In contrast, prescription controlled substances have always carried a significant inherent risk of diversion, both because they are addictive and because they can be sold for significantly higher prices than their retail price. The recent studies showing increasing levels of abuse of these drugs throughout the United States heightens the cause for concern. Accordingly, with controlled substances there is a considerable incentive for individuals and criminal organizations to exploit any vulnerabilities that exist to obtain these substances illegally.
The National Survey on Drug Use and Health (NSDUH) (formerly the National Household Survey on Drug Abuse) is an annual survey of the civilian, non-institutionalized, population of the United States aged 12 or older. The survey is conducted by the Office of Applied Studies, Substance Abuse and Mental Health Services Administration, of the Department of Health and Human Services. Findings from the 2008 NSDUH are the latest year for which information is currently available. The 2008 NSDUH \7\ estimated that 6.2 million persons were current users, i.e., past 30 days, of psychotherapeutic drugs--pain relievers, anti- anxiety medications, stimulants, and sedatives--taken nonmedically. This represents 2.5 percent of the population aged 12 or older. From 2002 to 2008, there was an increase among young adults aged 18 to 25 in the rate of current use of prescription pain
relievers, from 4.1 percent to 4.6 percent. The survey found that about 52 million people 12 and older had used prescription drugs for non- medical reasons in their lifetime; about 35 million of these had used prescription painkillers nonmedically in their lifetime.

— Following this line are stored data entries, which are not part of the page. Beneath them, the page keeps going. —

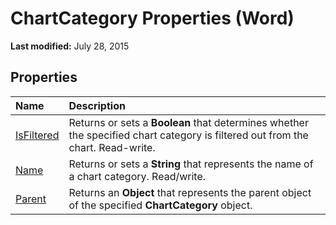 
# ChartCategory Properties (Word)

 **Last modified:** July 28, 2015


## Properties



|**Name**|**Description**|
|:-----|:-----|
| [IsFiltered](09bccd76-13d7-75b4-966a-047677a7dc87.md)|Returns or sets a  **Boolean** that determines whether the specified chart category is filtered out from the chart. Read-write.|
| [Name](e2967c5f-639c-ae31-9098-d073c6602e5e.md)|Returns or sets a  **String** that represents the name of a chart category. Read/write.|
| [Parent](9b1664a6-c030-a4ba-4903-e68380fd88f1.md)|Returns an  **Object** that represents the parent object of the specified **ChartCategory** object.|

\7\ Substance Abuse and Mental Health Services Administration. (2009). Results from the 2008 National Survey on Drug Use and Health: National Findings (Office of Applied Studies, NSDUH Series H-36, DHHS Publication No. SMA 09-4434). Rockville, MD. http:// www.oas.samhsa.gov/nsduh/2k8nsduh/2k8Results.pdf.
The consequences of prescription drug abuse are seen in the data collected by the Substance Abuse and Mental Health Services Administration on emergency room visits. In the latest data, Drug Abuse Warning Network (DAWN), 2006: National Estimates of Drug-Related Emergency Department Visits,\8\ SAMHSA estimates that, during that one year, approximately 741,000 emergency department visits involved nonmedical use of prescription or over-the-counter drugs or dietary supplements, a 38 percent increase over 2004. Of the 741,000 visits, 195,000 involved benzodiazepines (Schedule IV) and 248,000 involved opioids (Schedule II and III). Overall, controlled substances represented 65 percent of the estimated emergency department visits involving prescription drugs or over-the-counter drugs or dietary supplements. Between 2004 and 2006, the number of visits involving opioids increased 43 percent and the number involving benzodiazepines increased 36 percent. Of all visits involving nonmedical use of pharmaceuticals, about 224,000 resulted in admission to the hospital; about 65,000 of those individuals were admitted to critical care units; 1,574 of the visits ended with the death of the patient. More than half of the visits involved patients 35 and older.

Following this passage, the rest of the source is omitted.